The leases for the properties, which include Uncle Billy’s Hilo Bay Hotel, Country Club Condo Hotel and Reed’s Bay Resort Hotel, each expire next year in March.
Currently, DLNR is in the process of assessing what to do with the properties going forward.
According to a staff memo to the state Board of Land and Natural Resources, the architect would be responsible for illustrating various options for redevelopment. That would include impacts of shoreline setbacks and other regulations not in place when the existing buildings were finished.
“In turn, this information will assist staff in making a recommendation to the board on the best competitive process for selecting lessees of the properties,” DLNR Assistant Administrator Kevin Moore wrote.
The board will consider the request to hire an architect as a consultant at its Friday meeting.
DLNR also has a planning consultant addressing issues related to hotel demand in the area, effects of sea level rise, and lifespan of existing structures on the properties.
According to Moore, preliminary results of that work show the buildings have between eight and 15 years of remaining life.
“Accordingly, any future use of the properties will likely involve major renovations to existing buildings, or demolition of these buildings and construction of new ones,” he wrote to the board.
Gordon Heit, DLNR’s Hawaii Island district land agent, said the department wants to make sure it does the “right thing” with the properties.
“Basically, we feel Banyan Drive does have a major impact on the economy of East Hawaii we want to make sure anything we do is in the best interest for the area,” he said.
But the current process is leaving lease holders in limbo, and Heit couldn’t say whether the department will be able to sign new leases by the expiration date.

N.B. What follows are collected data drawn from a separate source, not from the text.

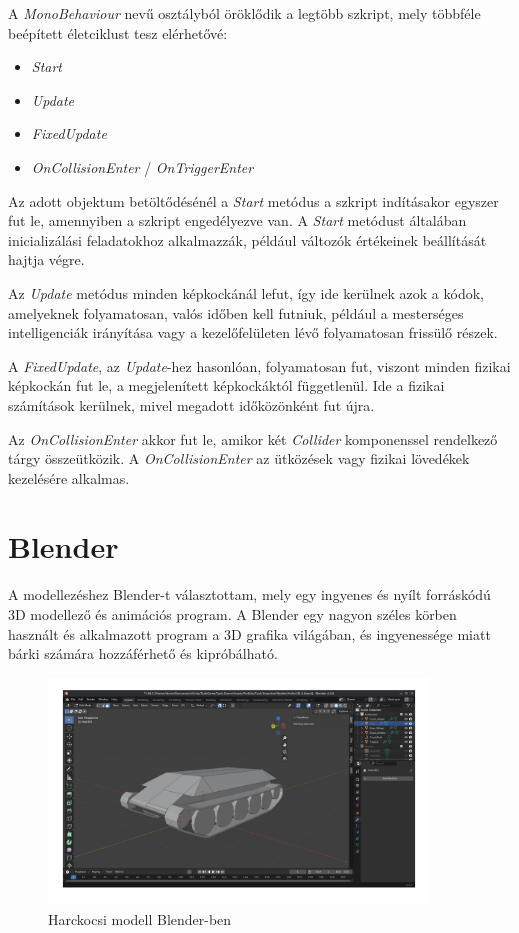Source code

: \documentclass[
]{thesis-ekf}
\theoremstyle{definition}
\theoremstyle{remark}
\begin{document}
A \emph{MonoBehaviour} nevű osztályból öröklődik a legtöbb szkript, mely többféle beépített életciklust tesz elérhetővé:

\begin{itemize}
    \item \emph{Start}
    \item \emph{Update}
    \item \emph{FixedUpdate}
    \item \emph{OnCollisionEnter} / \emph{OnTriggerEnter}
\end{itemize}

Az adott objektum betöltődésénél a \emph{Start} metódus a szkript indításakor egyszer fut le, amennyiben a szkript engedélyezve van. A \emph{Start} metódust általában inicializálási feladatokhoz alkalmazzák, például változók értékeinek beállítását hajtja végre.

Az \emph{Update} metódus minden képkockánál lefut, így ide kerülnek azok a kódok, amelyeknek folyamatosan, valós időben kell futniuk, például a mesterséges intelligenciák irányítása vagy a kezelőfelületen lévő folyamatosan frissülő részek.

A \emph{FixedUpdate}, az \emph{Update}-hez hasonlóan, folyamatosan fut, viszont minden fizikai képkockán fut le, a megjelenített képkockáktól függetlenül. Ide a fizikai számítások kerülnek, mivel megadott időközönként fut újra.

Az \emph{OnCollisionEnter} akkor fut le, amikor két \emph{Collider} komponenssel rendelkező tárgy összeütközik. A \emph{OnCollisionEnter} az ütközések vagy fizikai lövedékek kezelésére alkalmas.


\section{Blender}

A modellezéshez Blender-t választottam, mely egy ingyenes és nyílt forráskódú 3D modellező és animációs program. A Blender egy nagyon széles körben használt és alkalmazott program a 3D grafika világában, és ingyenessége miatt bárki számára   hozzáférhető és kipróbálható.

\begin{figure}[H]
    \centering
    \includegraphics[width=0.9\textwidth]{screenshots/blender.png}
    \caption{Harckocsi modell Blender-ben}
    \label{fig:blender}
\end{figure}
\end{document}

“I really can’t say at this point,” he said.
“The statutes do provide for one-year holdovers on general leases.”
Aaron Whiting, Uncle Billy’s Hilo Bay Hotel manager, told the Tribune-Herald in April he is not accepting reservations after Jan. 31 due to the uncertainty over the land lease.
He also said then he is interested in seeking a new lease, but noted DLNR had not given lease holders direction on that process. Whiting couldn’t be reached for additional comment late Monday afternoon.
Donald Inouye, Reed’s Bay Resort Hotel president, said in April he wants a lease extension. He said he submitted a request for an extension that involves renovations to the building.
A woman who answered the phone for Herbert Arata, the master leaseholder for the Country Club, said he has no comment.